This invention relates generally to electrical and/or optical cables. More specifically, the present invention relates to active optical cables, particularly for use in aerospace, military, and/or industrial applications in harsh environments.
Most interconnects in harsh environments, particularly for aerospace, military, and/or industrial applications, may be implemented using electrical cables. Using electrical cables may have significant advantages, including: the ability to use ruggedized, blind-mateable electrical connectors such as the 38999; flexibility in integrating different types of data; the ability to distribute electrical power; and/or the ability to operate in harsh environments including those with extended temperature ranges and/or high levels of contamination. However, the use of electrical cables for these interconnects also may have disadvantages, including: susceptibility to electromagnetic interference; large cable size and/or weight; and/or limited ability to upgrade to higher bandwidths and/or longer transmission distances.
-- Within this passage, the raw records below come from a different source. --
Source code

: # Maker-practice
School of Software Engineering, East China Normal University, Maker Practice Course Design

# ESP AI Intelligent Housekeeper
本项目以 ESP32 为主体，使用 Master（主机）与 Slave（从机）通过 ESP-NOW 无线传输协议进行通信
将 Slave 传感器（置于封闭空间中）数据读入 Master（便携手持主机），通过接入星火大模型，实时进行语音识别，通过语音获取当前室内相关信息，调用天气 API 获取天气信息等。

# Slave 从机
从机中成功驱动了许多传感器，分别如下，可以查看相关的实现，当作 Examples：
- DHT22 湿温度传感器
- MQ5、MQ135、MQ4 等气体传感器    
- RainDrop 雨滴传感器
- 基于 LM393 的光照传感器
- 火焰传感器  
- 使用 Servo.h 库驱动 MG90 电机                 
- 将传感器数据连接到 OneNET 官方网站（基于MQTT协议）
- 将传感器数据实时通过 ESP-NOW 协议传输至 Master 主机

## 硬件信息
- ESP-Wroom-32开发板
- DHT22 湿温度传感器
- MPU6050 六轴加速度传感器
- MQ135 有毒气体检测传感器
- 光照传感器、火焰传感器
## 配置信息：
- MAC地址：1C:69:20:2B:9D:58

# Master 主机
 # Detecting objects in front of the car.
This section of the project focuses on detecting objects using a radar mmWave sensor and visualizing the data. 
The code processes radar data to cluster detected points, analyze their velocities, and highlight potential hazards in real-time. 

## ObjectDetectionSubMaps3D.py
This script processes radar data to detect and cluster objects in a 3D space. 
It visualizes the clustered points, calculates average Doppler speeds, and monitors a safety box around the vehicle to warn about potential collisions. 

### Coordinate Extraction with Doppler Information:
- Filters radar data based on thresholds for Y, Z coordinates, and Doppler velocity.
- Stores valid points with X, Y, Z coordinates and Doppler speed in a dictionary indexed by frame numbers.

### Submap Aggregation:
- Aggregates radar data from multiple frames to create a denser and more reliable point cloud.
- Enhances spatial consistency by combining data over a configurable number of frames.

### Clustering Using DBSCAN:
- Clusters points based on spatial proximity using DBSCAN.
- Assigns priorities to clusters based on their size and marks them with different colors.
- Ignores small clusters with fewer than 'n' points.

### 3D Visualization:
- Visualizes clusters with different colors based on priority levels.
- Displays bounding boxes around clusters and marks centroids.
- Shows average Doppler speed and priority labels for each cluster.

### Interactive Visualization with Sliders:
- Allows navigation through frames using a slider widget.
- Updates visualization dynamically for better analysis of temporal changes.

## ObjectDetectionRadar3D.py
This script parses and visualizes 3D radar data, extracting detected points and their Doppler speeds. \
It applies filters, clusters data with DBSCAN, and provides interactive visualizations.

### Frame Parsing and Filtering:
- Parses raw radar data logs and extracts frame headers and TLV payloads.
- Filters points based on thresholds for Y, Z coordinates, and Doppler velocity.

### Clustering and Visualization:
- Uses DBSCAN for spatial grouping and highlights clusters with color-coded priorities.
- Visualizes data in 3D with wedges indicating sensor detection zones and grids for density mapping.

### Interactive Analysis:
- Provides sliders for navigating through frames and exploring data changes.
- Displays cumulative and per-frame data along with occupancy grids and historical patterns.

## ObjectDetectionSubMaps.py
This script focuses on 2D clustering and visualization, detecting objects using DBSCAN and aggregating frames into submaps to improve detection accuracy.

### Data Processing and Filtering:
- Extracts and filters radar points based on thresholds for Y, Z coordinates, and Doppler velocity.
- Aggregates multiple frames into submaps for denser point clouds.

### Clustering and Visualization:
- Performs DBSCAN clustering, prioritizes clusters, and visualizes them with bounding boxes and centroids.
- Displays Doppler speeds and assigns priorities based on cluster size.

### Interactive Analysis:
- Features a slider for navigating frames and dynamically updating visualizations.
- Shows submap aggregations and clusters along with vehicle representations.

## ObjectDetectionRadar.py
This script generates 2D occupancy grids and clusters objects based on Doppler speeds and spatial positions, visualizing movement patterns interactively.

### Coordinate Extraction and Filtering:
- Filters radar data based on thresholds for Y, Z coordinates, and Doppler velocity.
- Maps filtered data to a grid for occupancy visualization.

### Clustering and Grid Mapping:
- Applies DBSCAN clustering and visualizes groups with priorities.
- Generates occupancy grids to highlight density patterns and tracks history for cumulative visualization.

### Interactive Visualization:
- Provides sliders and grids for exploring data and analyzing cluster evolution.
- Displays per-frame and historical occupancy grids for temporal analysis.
In principle, optical data transmission may address these disadvantages. However, existing optical interconnect solutions have fallen drastically short of providing a viable solution for interconnects in these applications and/or environments. The vast majority of optical interconnects may be implemented to enable high bandwidth data transmission over relatively large distances that may be difficult and/or impossible to achieve with electrical interconnects. Although the protocols used may vary, the electrical format of the data may typically be a differential signal input such as a low-voltage differential signal (LVDS) or current mode logic (CML). An example of this type of optical interconnect is the QSFP active optical cable (see http://rhu004.sma-promail.com/SQLImages/kelmscott/Molex/PDF_Images/987650-5361.pdf).
The QSFP active optical cable may be a board edge pluggable product that provides four optical channels with bandwidths up to 10 Gbps, primarily for commercial datacom applications. However, the QSFP active optical cable may have a number of drawbacks and/or limitations. For example, the QSFP active optical cable only works with differential signal inputs. Further, the QSFP active optical cable does not enable electrical power distribution. Also, the electrical connection and/or package used in the QSFP active optical cable may not be ruggedized for harsh environments.
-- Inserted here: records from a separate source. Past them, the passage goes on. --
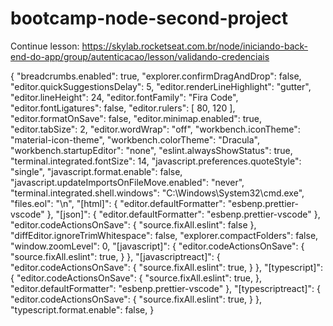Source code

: # bootcamp-node-second-project
Continue lesson: https://skylab.rocketseat.com.br/node/iniciando-back-end-do-app/group/autenticacao/lesson/validando-credenciais

{
  "breadcrumbs.enabled": true,
  "explorer.confirmDragAndDrop": false,
  "editor.quickSuggestionsDelay": 5,
  "editor.renderLineHighlight": "gutter",
  "editor.lineHeight": 24,
  "editor.fontFamily": "Fira Code",
  "editor.fontLigatures": false,
  "editor.rulers": [
    80,
    120
  ],
  "editor.formatOnSave": false,
  "editor.minimap.enabled": true,
  "editor.tabSize": 2,
  "editor.wordWrap": "off",
  "workbench.iconTheme": "material-icon-theme",
  "workbench.colorTheme": "Dracula",
  "workbench.startupEditor": "none",
  "eslint.alwaysShowStatus": true,
  "terminal.integrated.fontSize": 14,
  "javascript.preferences.quoteStyle": "single",
  "javascript.format.enable": false,
  "javascript.updateImportsOnFileMove.enabled": "never",
  "terminal.integrated.shell.windows": "C:\\Windows\\System32\\cmd.exe",
  "files.eol": "\n",
  "[html]": {
    "editor.defaultFormatter": "esbenp.prettier-vscode"
  },
  "[json]": {
    "editor.defaultFormatter": "esbenp.prettier-vscode"
  },
  "editor.codeActionsOnSave": {
    "source.fixAll.eslint": false
  },
  "diffEditor.ignoreTrimWhitespace": false,
  "explorer.compactFolders": false,
  "window.zoomLevel": 0,
  "[javascript]": {
    "editor.codeActionsOnSave": {
      "source.fixAll.eslint": true,
    }
  },
  "[javascriptreact]": {
    "editor.codeActionsOnSave": {
      "source.fixAll.eslint": true,
    }
  },
  "[typescript]": {
    "editor.codeActionsOnSave": {
      "source.fixAll.eslint": true,
    },
    "editor.defaultFormatter": "esbenp.prettier-vscode"
  },
  "[typescriptreact]": {
    "editor.codeActionsOnSave": {
      "source.fixAll.eslint": true,
    }
  },
  "typescript.format.enable": false,
}
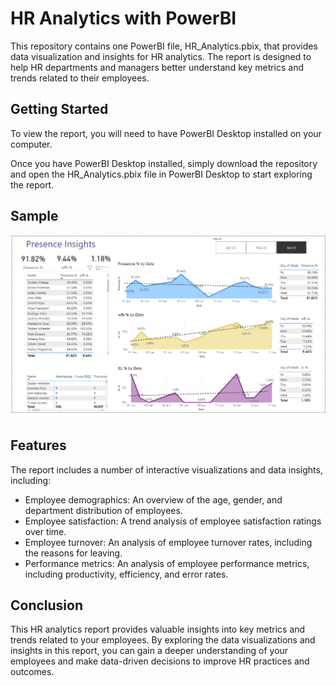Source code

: # HR Analytics with PowerBI
This repository contains one PowerBI file, HR_Analytics.pbix, that provides data visualization and insights for HR analytics. The report is designed to help HR departments and managers better understand key metrics and trends related to their employees.

## Getting Started
To view the report, you will need to have PowerBI Desktop installed on your computer.

Once you have PowerBI Desktop installed, simply download the repository and open the HR_Analytics.pbix file in PowerBI Desktop to start exploring the report.

## Sample
<a href="https://github.com/Jomar77/HR-Analytics-PowerBI/blob/main/report.png">
    <img src="report.png" alt="report">
  </a>

## Features
The report includes a number of interactive visualizations and data insights, including:

- Employee demographics: An overview of the age, gender, and department distribution of employees.
- Employee satisfaction: A trend analysis of employee satisfaction ratings over time.
- Employee turnover: An analysis of employee turnover rates, including the reasons for leaving.
- Performance metrics: An analysis of employee performance metrics, including productivity, efficiency, and error rates.

## Conclusion
This HR analytics report provides valuable insights into key metrics and trends related to your employees. By exploring the data visualizations and insights in this report, you can gain a deeper understanding of your employees and make data-driven decisions to improve HR practices and outcomes.




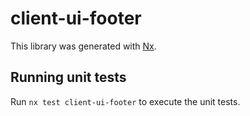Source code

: # client-ui-footer

This library was generated with [Nx](https://nx.dev).

## Running unit tests

Run `nx test client-ui-footer` to execute the unit tests.

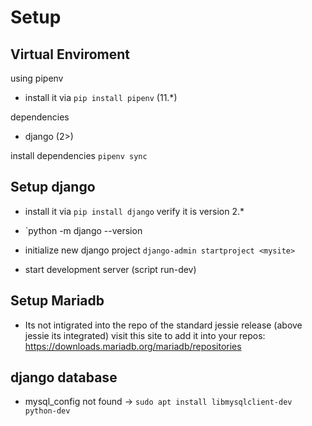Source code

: # Setup

## Virtual Enviroment

using pipenv
- install it via `pip install pipenv` (11.*)

dependencies
- django (2>)

install dependencies
`pipenv sync`

## Setup django

- install it via `pip install django`
verify it is version 2.*
- `python -m django --version

- initialize new django project
`django-admin startproject <mysite>`

- start development server (script run-dev)

## Setup Mariadb

- Its not intigrated into the repo of the standard jessie release (above jessie its integrated)
visit this site to add it into your repos: https://downloads.mariadb.org/mariadb/repositories

## django database

- mysql_config not found
-> `sudo apt install libmysqlclient-dev python-dev`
A small number of other data types have been implemented using optical interconnects such as digital visual interface (DVI) (see http://www.dvigear.com/fiopca.html) and/or 10/100 Base-TX Ethernet (see http://protokraft.com/products/media-converters/d38999-33vdc.html). However, no solutions exist for the integration of multiple data types with a variety of different electrical formats and/or bandwidths. In addition, none of these products enable the distribution of electrical power with a flexible voltage and/or current. Further, none of these products may operate over a wide range of noisy supply voltages. While products such as the DVI active optical cable integrate the electronics and/or optoelectronics into the DVI connector and/or eliminate optical connectors in the interconnect, these products may not be ruggedized for harsh environments and/or lack significant health monitoring capabilities. Products such as the 10/100 Base-TX Ethernet optical module may be integrated into a ruggedized connector, but fail to provide a ruggedized, blind-mateable electrical connector. Further, the 10/100 Base-TX Ethernet uses an optical connection in the ruggedized connector that severely limits its suitability to harsh environments and/or makes field maintenance very difficult, if not impossible. In addition, the DVI active optical cable and/or the 10/100 Base-TX Ethernet, as well as other similar related products have no health monitoring and/or built-in test capabilities.
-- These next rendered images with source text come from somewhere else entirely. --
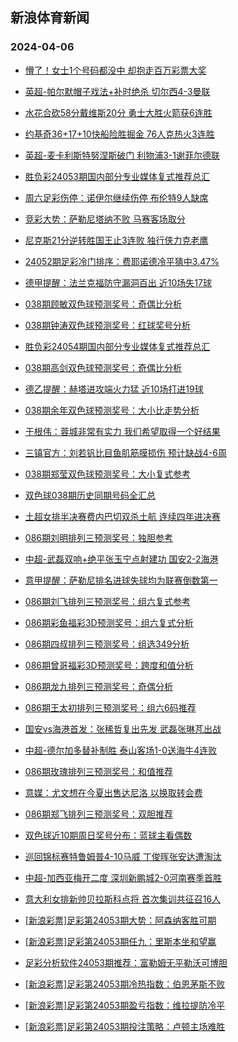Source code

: ## 新浪体育新闻 
### 2024-04-06

+ [懵了！女士1个号码都没中 却抱走百万彩票大奖](https://sports.sina.com.cn/l/2024-04-05/doc-inaqtqee0143785.shtml)

+ [英超-帕尔默帽子戏法+补时绝杀 切尔西4-3曼联](https://sports.sina.com.cn/g/pl/2024-04-05/doc-inaqtqcw2033626.shtml)

+ [水花合砍58分戴维斯20分 勇士大胜火箭获6连胜](https://sports.sina.com.cn/basketball/nba/2024-04-05/doc-inaqtytw0755078.shtml)

+ [约基奇36+17+10快船险胜掘金 76人克热火3连胜](https://sports.sina.com.cn/basketball/nba/2024-04-05/doc-inaquezu0640440.shtml)

+ [英超-麦卡利斯特努涅斯破门 利物浦3-1谢菲尔德联](https://sports.sina.com.cn/g/pl/2024-04-05/doc-inaqtqea0993051.shtml)

+ [胜负彩24053期国内部分专业媒体复式推荐总汇](https://sports.sina.com.cn/l/2024-04-05/doc-inaqtytw0766851.shtml)

+ [周六足彩伤停：诺伊尔继续伤停 布伦特9人缺席](https://sports.sina.com.cn/l/2024-04-05/doc-inaquezw8806474.shtml)

+ [竞彩大势：萨勒尼塔纳不败 马赛客场取分](https://sports.sina.com.cn/l/2024-04-05/doc-inaqtumu1907662.shtml)

+ [尼克斯21分逆转胜国王止3连败 独行侠力克老鹰](https://sports.sina.com.cn/basketball/nba/2024-04-05/doc-inaqtytx9912530.shtml)

+ [24052期足彩冷门排序：费耶诺德冷平猜中3.47%](https://sports.sina.com.cn/l/2024-04-05/doc-inaqtyty8905002.shtml)

+ [德甲提醒：法兰克福防守漏洞百出 近10场失17球](https://sports.sina.com.cn/l/2024-04-05/doc-inaqtuna0028140.shtml)

+ [038期顾敏双色球预测奖号：奇偶比分析](https://sports.sina.com.cn/l/2024-04-05/doc-inaqtumy0870866.shtml)

+ [038期钟涛双色球预测奖号：红球奖号分析](https://sports.sina.com.cn/l/2024-04-05/doc-inaqtumw4095386.shtml)

+ [胜负彩24054期国内部分专业媒体复式推荐总汇](https://sports.sina.com.cn/l/2024-04-05/doc-inaqtyty8918931.shtml)

+ [038期高剑双色球预测奖号：奇偶比分析](https://sports.sina.com.cn/l/2024-04-05/doc-inaqtumw4095240.shtml)

+ [德乙提醒：赫塔进攻端火力猛 近10场打进19球](https://sports.sina.com.cn/l/2024-04-05/doc-inaqtuna0027769.shtml)

+ [038期余年双色球预测奖号：大小比走势分析](https://sports.sina.com.cn/l/2024-04-05/doc-inaqtuna0024026.shtml)

+ [于根伟：蓉城非常有实力 我们希望取得一个好结果](https://sports.sina.com.cn/china/j/2024-04-05/doc-inaquvxn0309812.shtml)

+ [三镇官方：刘若钒比目鱼肌筋膜损伤 预计缺战4-6周](https://sports.sina.com.cn/china/j/2024-04-05/doc-inaquvxk3530284.shtml)

+ [038期郑莹双色球预测奖号：大小复式参考](https://sports.sina.com.cn/l/2024-04-05/doc-inaqtumw4094835.shtml)

+ [双色球038期历史同期号码全汇总](https://sports.sina.com.cn/l/2024-04-05/doc-inaqtytw0763656.shtml)

+ [土超女排半决赛费内巴切双杀土航 连续四年进决赛](https://sports.sina.com.cn/others/volleyball/2024-04-05/doc-inaqtqcw2026187.shtml)

+ [086期刘明排列三预测奖号：独胆参考](https://sports.sina.com.cn/l/2024-04-05/doc-inaqtuna0033530.shtml)

+ [中超-武磊双响+绝平张玉宁点射建功 国安2-2海港](https://sports.sina.com.cn/china/j/2024-04-05/doc-inaqvafn8342813.shtml)

+ [意甲提醒：萨勒尼排名进球失球均为联赛倒数第一](https://sports.sina.com.cn/l/2024-04-05/doc-inaqtumu1916834.shtml)

+ [086期刘飞排列三预测奖号：组六复式参考](https://sports.sina.com.cn/l/2024-04-05/doc-inaqtumy0879970.shtml)

+ [086期彩鱼福彩3D预测奖号：组六复式分析](https://sports.sina.com.cn/l/2024-04-05/doc-inaqtytu3976384.shtml)

+ [086期四叔排列三预测奖号：组选349分析](https://sports.sina.com.cn/l/2024-04-05/doc-inaqtumw4103377.shtml)

+ [086期曾哥福彩3D预测奖号：跨度和值分析](https://sports.sina.com.cn/l/2024-04-05/doc-inaqtyts1794886.shtml)

+ [086期龙九排列三预测奖号：奇偶分析](https://sports.sina.com.cn/l/2024-04-05/doc-inaqtumy0879863.shtml)

+ [086期王太初排列三预测奖号：组六6码推荐](https://sports.sina.com.cn/l/2024-04-05/doc-inaqtumy0879593.shtml)

+ [国安vs海港首发：张稀哲复出先发 武磊张琳芃出战](https://sports.sina.com.cn/china/j/2024-04-05/doc-inaquvxk3527356.shtml)

+ [中超-德尔加多替补制胜 泰山客场1-0送海牛4连败](https://sports.sina.com.cn/china/j/2024-04-05/doc-inaqvafh3412635.shtml)

+ [086期玫瑰排列三预测奖号：和值推荐](https://sports.sina.com.cn/l/2024-04-05/doc-inaqtumu1921568.shtml)

+ [意媒：尤文想在今夏出售达尼洛 以换取转会费](https://sports.sina.com.cn/g/seriea/2024-04-05/doc-inaqvafn8342538.shtml)

+ [086期郑飞排列三预测奖号：双胆推荐](https://sports.sina.com.cn/l/2024-04-05/doc-inaqtumy0879241.shtml)

+ [双色球近10期周日奖号分布：蓝球主看偶数](https://sports.sina.com.cn/l/2024-04-05/doc-inaqtyty8914699.shtml)

+ [巡回锦标赛特鲁姆普4-10马威 丁俊晖张安达遭淘汰](https://sports.sina.com.cn/others/snooker/2024-04-05/doc-inaqtumu1917272.shtml)

+ [中超-加西亚梅开二度 深圳新鹏城2-0河南赛季首胜](https://sports.sina.com.cn/china/j/2024-04-05/doc-inaquvxq8468174.shtml)

+ [意大利女排新帅贝拉斯科点将 首次集训共征召16人](https://sports.sina.com.cn/others/volleyball/2024-04-05/doc-inaqvafn8344952.shtml)

+ [[新浪彩票]足彩第24053期大势：阿森纳客胜可期](https://sports.sina.com.cn/l/2024-04-06/doc-inaqvxkx9718968.shtml)

+ [[新浪彩票]足彩第24053期任九：里斯本坐和望赢](https://sports.sina.com.cn/l/2024-04-06/doc-inaqvxkw2942813.shtml)

+ [足彩分析软件24053期推荐：富勒姆无平勒沃可博胆](https://sports.sina.com.cn/l/2024-04-06/doc-inaqvxkw2943449.shtml)

+ [[新浪彩票]足彩第24053期冷热指数：伯恩茅斯不败](https://sports.sina.com.cn/l/2024-04-06/doc-inaqvxkw2943292.shtml)

+ [[新浪彩票]足彩第24053期盈亏指数：维拉提防冷平](https://sports.sina.com.cn/l/2024-04-06/doc-inaqvxkx9719521.shtml)

+ [[新浪彩票]足彩第24053期投注策略：卢顿主场难胜](https://sports.sina.com.cn/l/2024-04-06/doc-inaqvxkz8866306.shtml)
Although optical interconnects may be incorporated in limited situations in applications such as aerospace, military, and/or industrial markets, these applications tend to be for high-bandwidth interconnects in relatively controlled environments free from significant levels of contamination and not requiring field maintenance. While a much larger section of the interconnect market in these applications could greatly benefit from some of the inherent advantages of optical interconnects, they require solutions that may be drastically different from existing products in both form and/or function.